The native X-ray diffraction data sets of CDC73(1–100) and CDC73(1–111), as well as the potassium tetranitroplatinate-derivative data set of CDC73(1–100), were collected at the BL19U beam line in Shanghai Synchrotron Radiation Facility (SSRF). All data sets were processed with HKL300039. The phase problem of CDC73(1–100) was solved by single anomalous dispersion (SAD) method using Autosol in PHENIX40, and autobuilding was done with ARP/wARP in CCP4 suite41. Model building was performed with COOT42 and iterative cycles of refinement were done with Refmac5 in CCP4 suite41 and PHENIX40. Thereafter, the structure of CDC73(1–111) was solved by molecular replacement using the Phaser in PHENIX, with our CDC73(1–100) crystal structure as the template. Due to the ultrahigh resolution of CDC73(1–111) crystals, we added alternative conformations and refined occupancy for each conformation during refinement. Anisotropic B factor refinement was used. Finally, hydrogen atoms were added to the structure. All structural pictures were generated using PyMOL43. Crystallographic statistics are shown in Table 1.

Limited proteolysis and mass spectrometry

His-CDC73(1–343) was digested with trypsin at different molar ratios of trypsin:CDC73 (1:6,400, 1:3,200, 1:1,600, 1:800, 1:400 and 1:200). The incubation buffer is 20 mM Tris pH7.5, 400 mM NaCl. Samples were incubated at room temperature for 1 h. After that protein loading buffer was added and boiled at 100 °C for 10 min for SDS-PAGE. The degraded fragment after limited proteolysis was cut from the SDS-PAGE gel and sent for LC-MS/MS analysis in the Laboratory of Proteomics, Institute of Biophysics, CAS.

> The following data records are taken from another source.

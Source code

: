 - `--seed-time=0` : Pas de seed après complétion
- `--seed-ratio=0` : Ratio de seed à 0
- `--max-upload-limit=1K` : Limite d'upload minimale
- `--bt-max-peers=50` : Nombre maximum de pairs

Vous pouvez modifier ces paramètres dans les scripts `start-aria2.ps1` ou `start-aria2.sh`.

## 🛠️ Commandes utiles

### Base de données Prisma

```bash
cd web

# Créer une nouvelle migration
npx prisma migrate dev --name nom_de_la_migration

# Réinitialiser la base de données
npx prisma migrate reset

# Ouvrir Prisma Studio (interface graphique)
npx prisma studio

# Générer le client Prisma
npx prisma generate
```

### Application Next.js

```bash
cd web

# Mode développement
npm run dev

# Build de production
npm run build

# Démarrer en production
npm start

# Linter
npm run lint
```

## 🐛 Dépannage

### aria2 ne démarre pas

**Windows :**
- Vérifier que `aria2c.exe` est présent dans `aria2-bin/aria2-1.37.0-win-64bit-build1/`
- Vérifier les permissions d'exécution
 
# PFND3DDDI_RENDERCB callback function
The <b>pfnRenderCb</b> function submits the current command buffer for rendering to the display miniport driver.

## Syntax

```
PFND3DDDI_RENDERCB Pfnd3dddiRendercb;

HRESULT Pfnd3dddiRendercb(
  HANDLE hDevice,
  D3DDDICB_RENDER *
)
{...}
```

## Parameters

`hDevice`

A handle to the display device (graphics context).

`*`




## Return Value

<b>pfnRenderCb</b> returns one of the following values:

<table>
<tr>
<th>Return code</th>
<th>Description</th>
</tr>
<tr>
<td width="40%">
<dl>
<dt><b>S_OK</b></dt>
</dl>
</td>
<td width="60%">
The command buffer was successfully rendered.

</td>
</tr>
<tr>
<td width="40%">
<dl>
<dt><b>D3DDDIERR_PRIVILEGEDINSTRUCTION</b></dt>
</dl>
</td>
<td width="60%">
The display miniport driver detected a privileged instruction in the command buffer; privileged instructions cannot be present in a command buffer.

Analytical ultracentrifugation, CD spectrum and thermofluor assay

Sedimentation velocity experiment was performed with a Beckman ProteomeLab XL-I analytical ultracentrifuge at 20 °C. Proteins were prepared in a buffer containing 20 mM Tris pH7.5, 400 mM NaCl, with A280 absorbance of ~0.7. Data collection was performed at 60krpm at a wavelength of 280 nm. Finally, interference sedimentation coefficient distribution (c(M)) was calculated using software SEDFIT.

Circular dichroism was performed using a ChirascanPlus CD spetrometer. The protein buffer was changed to a phosphate buffer (137 mM NaCl, 2.7 mM KCl, 10 mM Na2HPO4, 2 mM KH2PO4) before the experiment, and proteins were concentrated to 0.2 mg/ml.

Melting temperatures of the wild-type, K34Q and del(5–10) mutants of CDC73(1–111) were measured using quantitative PCR machine Rotor-Gene 6600. Before experiment, proteins were concentrated to 4 mg/ml, and then 18 μl PBS was mixed with 1 μl protein and 1 μl SYPROTM ORANGE dye. The temperature gradient was set to a range from 25 °C to 95 °C with 1°/min increment.

Data availability

Atomic coordinates and structure factors of hCDC73(1–100) and hCDC73(1–111) have been deposited in the Protein Data Bank under accession numbers of 5YDF and 5YDE, respectively.